A 7-inch monitor makes perfect sense for interviews, but for standard B-roll and run-and-gun shooting, it would make a lot more sense to pair it with an Atomos Ninja Star that could record 4k.
But of course a 4k Ninja Star doesn't exist. . . yet. If it did, it would eat up a lot of external monitor/recorder sales.
So the only reason we can think of is that 7-inch monitor/recorders bring up the retail price of the units, without adding that much manufacturing expenses to what a 5-inch version would cost to produce.
But in real-world shooting scenarios, a 5-inch display is all you need. It's why the SmallHD 501/502 monitors have been extremely popular. It's why the SmallHD Focus is seen on many DSLRs and mirrorless cameras today. But those monitors don't add record functions.
And so, your only options are 7-inch recorders, or the Video Devices PIX-E5H (the HDMI model, since none of these small prosumer cameras have SDI). And we believe the size difference alone makes the PIX-E5H the better choice.
But of course a bigger screen helps you see what's in focus better, which is essential when you're recording 4k and you want the ability to crop and pan and scan later. That's why the PIX-E5H has this neat little feature called TapZoom. You simply tap on the screen anywhere and you instantly see a 2x or 4x zoom of whatever you tap on.
There's a lot of good reasons to add a monitor/recorder to your essentials kit for documentary or corporate filmmaking. Whether it's a better view of what you're shooting, or a better record quality than your camera's internal cards, or simply as a backup in case something goes wrong.
The Video Devices PIX-E5 and PIX-E5H meet the needs of most videographers looking for a monitor/recorder, but with the unique bonus in that it comes in a more compact 5-inch size, compared to the 7-inch monitor/recorders out there.
However, there are a few perks to the PIX-E5 that really make it stand out, as mentioned in this article. The SpeedDrive media enclosure, the TapZoom, the SD card proxy, and the extremely durable build quality.
But the one thing that makes the PIX-E5 shine is the optional PIX-LR audio interface.
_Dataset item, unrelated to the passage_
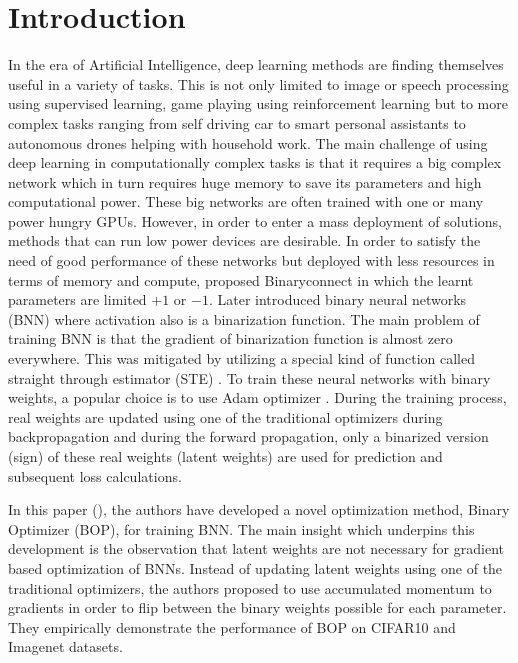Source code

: \section{Introduction}
In the era of Artificial Intelligence, deep learning methods are finding themselves useful in a variety of tasks. This is not only limited to image or speech processing using supervised learning, game playing using reinforcement learning but to more complex tasks ranging from self driving car to smart personal assistants to autonomous drones helping with household work. The main challenge of using deep learning in computationally complex tasks is that it requires a big complex network which in turn requires huge memory to save its parameters and high computational power. These big networks are often trained with one or many power hungry GPUs. However, in order to enter a mass deployment of solutions, methods that can run low power devices are desirable. In order to satisfy the need of good performance of these networks but deployed with less resources in terms of memory and compute, \cite{courbariaux2015binaryconnect} proposed Binaryconnect in which the learnt parameters are limited $+1$ or $-1$. Later \cite{courbariaux2016binarized} introduced  binary neural networks (BNN) where activation also is a binarization function. The main problem of training BNN is that the gradient of binarization function is almost zero everywhere. This was mitigated by utilizing a special kind of function called straight through estimator (STE) \cite{hinton_coursera} . To train these neural networks with binary weights, a popular choice is to use Adam optimizer \cite{kingma2014adam}. During the training process, real weights are updated using one of the traditional optimizers during backpropagation and during the forward propagation, only a binarized version (sign) of these real weights (latent weights) are used for prediction and subsequent loss calculations.


In this paper (\cite{helwegen2019latent}), the authors have developed a novel optimization method, Binary Optimizer (BOP), for training BNN. The main insight which underpins this development is the observation that latent weights are not necessary for gradient based optimization of BNNs. Instead of updating latent weights using one of the traditional optimizers, the authors proposed to use accumulated momentum to gradients in order to flip between the binary weights possible for each parameter. They empirically demonstrate the performance of BOP on CIFAR10 and Imagenet datasets.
Together, this kit could become an essential piece to any interview shoot, on any camera out there.
In fact, the PIX-LR makes having a mixer/preamp/recorder unit like the Sound Devices MixPre-3 a little redundant. You get all the great Sound Devices internals, including their well-known limiters.
We still love our MixPre-3 and use it on every interview these days, but if we were to bring the PIX-E5 along, we'd route all of our audio through the PIX-LR.